The number of home-schooled kids hit 1.5 million in 2007, up 74% from when the Department of Education’s National Center for Education Statistics started keeping track in 1999, and up 36% since 2003. The percentage of the school-age population that was home-schooled increased from 2.2% in 2003 to 2.9% in 2007. “There’s no reason to believe it would not keep going up,” says Gail Mulligan, a statistician at the center.
Traditionally, the biggest motivations for parents to teach their children at home have been moral or religious reasons, and that remains a top pick when parents are asked to explain their choice.
The 2003 survey gave parents six reasons to pick as their motivation. (They could choose more than one.) The 2007 survey added a seventh: an interest in a “non-traditional approach,” a reference to parents dubbed “unschoolers,” who regard standard curriculum methods and standardized testing as counterproductive to a quality education.
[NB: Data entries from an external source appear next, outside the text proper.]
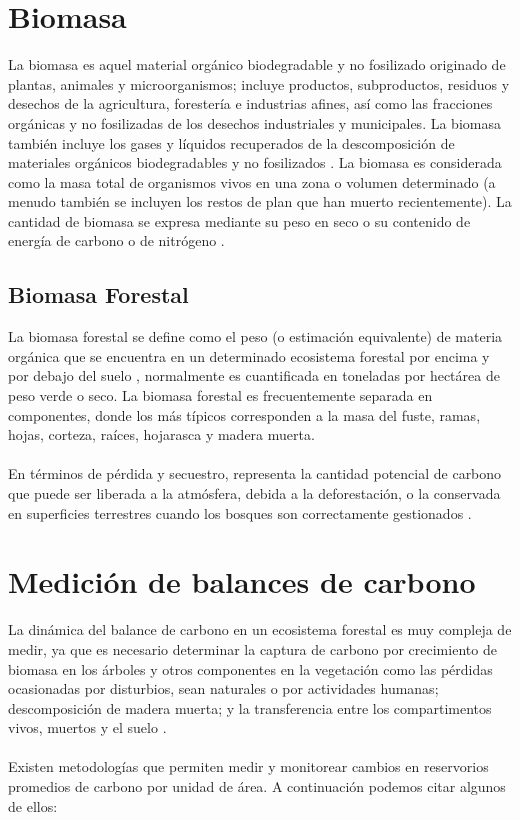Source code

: \section{Biomasa}
La biomasa es aquel material org\'anico biodegradable y no fosilizado originado de plantas, animales y microorganismos; incluye productos, subproductos, residuos y desechos de la agricultura, forester\'ia e industrias afines, as\'i como las fracciones org\'anicas y no fosilizadas de los desechos industriales y municipales. La biomasa tambi\'en incluye los gases y l\'iquidos recuperados de la descomposici\'on de materiales org\'anicos biodegradables y no fosilizados \cite{salinas2008guia}.
La biomasa es considerada como la masa total de organismos vivos en una zona o volumen determinado (a menudo también se incluyen los restos de plan que han muerto recientemente). La cantidad de biomasa se expresa mediante su peso en seco o su contenido de energ\'ia de carbono o de nitr\'ogeno \cite{garciduenas1987produccion}.
\subsection{Biomasa Forestal}
La biomasa forestal se define como el peso (o estimaci\'on equivalente) de materia org\'anica que
se encuentra en un determinado ecosistema forestal por encima y por debajo del suelo \cite{schlegel2000manual}, normalmente es
cuantificada en toneladas por hect\'area de peso verde o seco. La biomasa forestal es frecuentemente separada en
componentes, donde los m\'as t\'ipicos corresponden a la masa del fuste, ramas, hojas, corteza,
ra\'ices, hojarasca y madera muerta. \\~\\
En t\'erminos de p\'erdida y secuestro, representa la cantidad potencial de carbono que puede ser liberada a la atm\'osfera, debida a la deforestaci\'on, o la conservada en superficies terrestres cuando los bosques son correctamente gestionados \cite{lu2005exploring}.

\section{Medici\'on de balances de carbono}
La din\'amica del balance de carbono en un ecosistema forestal es muy compleja de medir, ya que es necesario determinar la captura de carbono por crecimiento de biomasa en los \'arboles y otros componentes en la vegetaci\'on como las p\'erdidas ocasionadas por disturbios, sean naturales o por actividades humanas; descomposici\'on de madera muerta; y la transferencia entre los compartimentos vivos, muertos y el suelo \cite{angelsen2008moving}.\\~\\
Existen metodolog\'ias que permiten medir y monitorear cambios en reservorios promedios de carbono por unidad de \'area. A continuaci\'on podemos citar algunos de ellos:

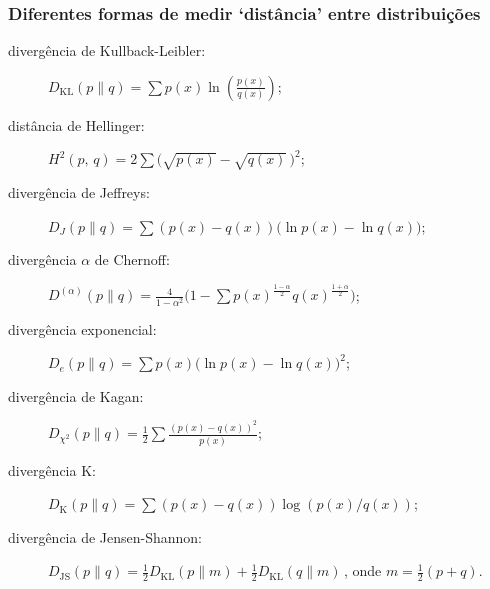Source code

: \begin{frame}%
  \frametitle{Diferentes formas de medir `distância' entre distribuições}

  \begin{description}
  \item[divergência de Kullback-Leibler:] $D_\mathrm{KL}(p \parallel q) = \sum p(x)\ln\left( \frac{p(x)}{q(x)}\right) $;
  \item[distância de Hellinger:] $H^2(p,\, q) = 2 \sum \Big( \sqrt{p(x)} - \sqrt{q(x)}\, \Big)^2 $;
  \item[divergência de Jeffreys:] $D_J(p \parallel q) = \sum (p(x) - q(x))\big( \ln p(x) - \ln q(x) \big) $;
  \item[divergência $\alpha$ de Chernoff:] $D^{(\alpha)}(p \parallel q) = \frac{4}{1-\alpha^2}\bigg(1 - \sum p(x)^\frac{1-\alpha}{2} q(x)^\frac{1+\alpha}{2}  \bigg) $;
  \item[divergência exponencial:] $D_e(p \parallel q) = \sum p(x)\big( \ln p(x) - \ln q(x) \big)^2$;
  \item[divergência de Kagan:] $D_{\chi^2}(p \parallel q) = \frac12 \sum \frac{(p(x) - q(x))^2}{p(x)}$;
  \item[divergência K:] $D_{\mathrm{K}}(p \parallel q) = \sum (p(x) - q(x)) \log(p(x)/q(x))$;
  \item[divergência de Jensen-Shannon:] $D_{\mathrm{JS}}(p \parallel q) = \tfrac{1}{2} D_{\mathrm{KL}} \left (p \parallel m \right ) + \tfrac{1}{2} D_{\mathrm{KL}}\left (q \parallel m \right )\, \!$, onde $m = \tfrac{1}{2}(p+q)$.
  \end{description}
\end{frame}

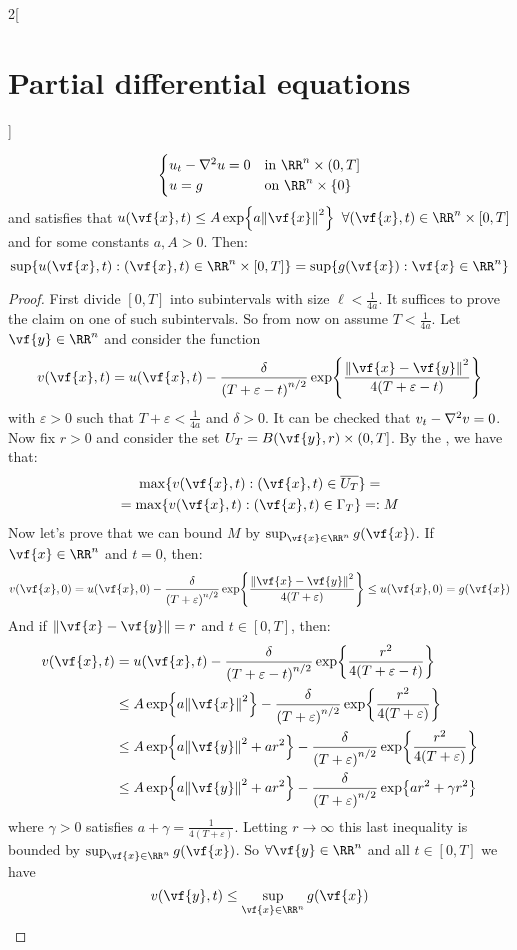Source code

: \documentclass[../../../main_math.tex]{subfiles}
\begin{document}
\begin{multicols}{2}[\section{Partial differential equations}]
\begin{theorem}
    $$
      \begin{cases}
        u_{t}  -\laplacian{u} = 0 & \text{in $\RR^n\times (0,T]$} \\
        u=g                       & \text{on $\RR^n\times \{0\}$}
      \end{cases}
    $$ and satisfies that $u(\vf{x},t)\leq A\exp{a\norm{\vf{x}}^2}$ $\forall (\vf{x},t)\in\RR^n\times [0,T]$ and for some constants $a, A> 0$. Then:
    $$\displaystyle\sup\{u(\vf{x},t):(\vf{x},t)\in\RR^n\times[0,T]\}=\sup\{g(\vf{x}):\vf{x}\in\RR^n\}$$
  \end{theorem}
  \begin{proof}
    First divide $[0,T]$ into subintervals with size $\ell < \frac{1}{4a}$. It suffices to prove the claim on one of such subintervals. So from now on assume $T < \frac{1}{4a}$. Let $\vf{y}\in\RR^n$ and consider the function
    $$v(\vf{x},t)=u(\vf{x},t)-\frac{\delta}{{(T+\varepsilon -t)}^{n/2}}\exp{\frac{\norm{\vf{x}-\vf{y}}^2}{4(T+\varepsilon -t)}}$$
    with $\varepsilon>0$ such that $T+\varepsilon<\frac{1}{4a}$ and $\delta>0$. It can be checked that $v_t- \laplacian v= 0$. Now fix $r>0$ and consider the set $U_T=B(\vf{y}, r)\times(0,T]$. By the , we have that:
    \begin{multline*}
      \max\{v(\vf{x},t):(\vf{x},t)\in\overline{U_T}\}=\\=\max\{v(\vf{x},t):(\vf{x},t)\in\Gamma_T\}=:M
    \end{multline*}
    Now let's prove that we can bound $M$ by $\sup_{\vf{x}\in\RR^n} g(\vf{x})$. If $\vf{x}\in\RR^n$ and $t=0$, then:
    $$v(\vf{x},0)=u(\vf{x},0)-\frac{\delta}{{(T+\varepsilon)}^{n/2}}\exp{\frac{\norm{\vf{x}-\vf{y}}^2}{4(T+\varepsilon)}}\leq u(\vf{x},0) = g(\vf{x})$$
    And if $\norm{\vf{x}-\vf{y}}=r$ and $t\in[0,T]$, then:
    \begin{align*}
      v(\vf{x},t) & =u(\vf{x},t)-\frac{\delta}{{(T+\varepsilon -t)}^{n/2}}\exp{\frac{r^2}{4(T+\varepsilon -t)}}                  \\
                  & \leq A\exp{a\norm{\vf{x}}^2}-\frac{\delta}{{(T+\varepsilon)}^{n/2}}\exp{\frac{r^2}{4(T+\varepsilon)}}        \\
                  & \leq A\exp{a\norm{\vf{y}}^2 + ar^2}-\frac{\delta}{{(T+\varepsilon)}^{n/2}}\exp{\frac{r^2}{4(T+\varepsilon)}} \\
                  & \leq A\exp{a\norm{\vf{y}}^2 + ar^2}-\frac{\delta}{{(T+\varepsilon)}^{n/2}}\exp{ar^2 +\gamma r^2}
    \end{align*}
    where $\gamma>0$ satisfies $a+\gamma=\frac{1}{4(T+\varepsilon)}$. Letting $r\to\infty$ this last inequality is bounded by $\sup_{\vf{x}\in\RR^n} g(\vf{x})$. So $\forall\vf{y}\in\RR^n$ and all $t\in[0,T]$ we have $$v(\vf{y},t)\leq \sup_{\vf{x}\in\RR^n} g(\vf{x})$$

\end{proof}
\end{multicols}
\end{document}
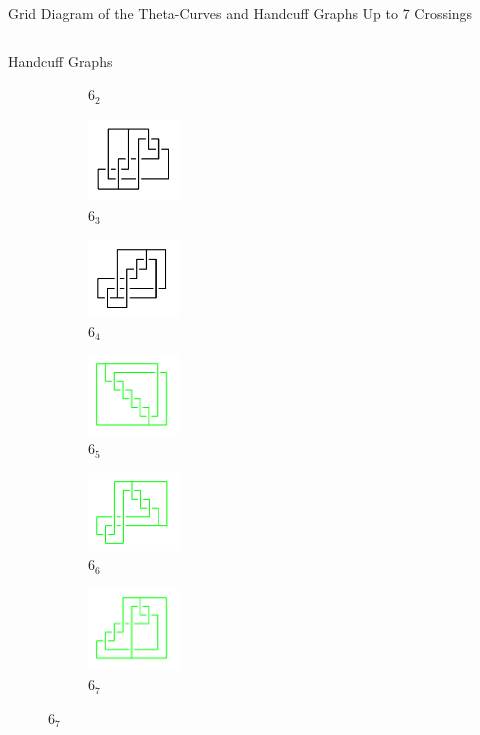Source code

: \documentclass[final]{beamer}
\begin{document}
\begin{frame}[t]
\begin{alertblock}{Grid Diagram of the Theta-Curves and Handcuff Graphs Up to 7 Crossings}
\begin{columns}[t]
\begin{column}{0.3\textwidth}
\begin{alertblock}{Handcuff Graphs}
\begin{figure}
\begin{subfigure}{0.15\textwidth}
    \caption{$6_{2}$} 
    \end{subfigure}
    \begin{subfigure}{0.15\textwidth}
    \includegraphics[width=2.4cm]{../Midterm_Poster/grid_diagram/handcuff_6_3.png}
    \caption{$6_{3}$} 
    \end{subfigure}
    \begin{subfigure}{0.15\textwidth}
    \includegraphics[width=2.4cm]{../Midterm_Poster/grid_diagram/handcuff_6_4.png}
    \caption{$6_{4}$} 
    \end{subfigure}
    \begin{subfigure}{0.15\textwidth}
    \includegraphics[width=2.4cm]{../Midterm_Poster/grid_diagram/handcuff_6_5.png}
    \caption{$6_{5}$} 
    \end{subfigure}
    \begin{subfigure}{0.15\textwidth}
    \includegraphics[width=2.4cm]{../Midterm_Poster/grid_diagram/handcuff_6_6.png}
    \caption{$6_{6}$} 
    \end{subfigure}
    \begin{subfigure}{0.15\textwidth}
    \includegraphics[width=2.4cm]{../Midterm_Poster/grid_diagram/handcuff_6_7.png}
    \caption{$6_{7}$} 
    \end{subfigure}

\end{figure}
\end{alertblock}
\end{column}
\end{columns}
\end{alertblock}
\end{frame}
\end{document}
“We wanted to identify the parents who are part of the ‘unschooling’ movement,” Mulligan says. The “unschooling” group is viewed by educators as a subset of home-schoolers, who generally follow standard curriculum and grading systems. “Unschoolers” create their own systems.
The category of “other reasons” rose to 32% in 2007 from 20% in 2003 and included family time and finances. That suggests the demographics are expanding beyond conservative Christian groups, says Robert Kunzman, an associate professor at Indiana University’s School of Education. Anecdotal evidence indicates many parents want their kids to learn at their own pace, he says.
Fewer home-schoolers were enrolled part time in traditional schools to study subjects their parents lack knowledge to teach. Eighteen percent were enrolled part time in 1999 and 2003, compared with 16% in 2007. Kunzman says this might be because of the availability of online instruction.
The 2007 estimates are based on data from the Parent and Family Involvement in Education Survey of the National Household Education Surveys. Brian Ray, president of the National Home Education Research Institute, says the estimates are low because home-schooling parents “are significantly less likely to answer government-sponsored surveys.”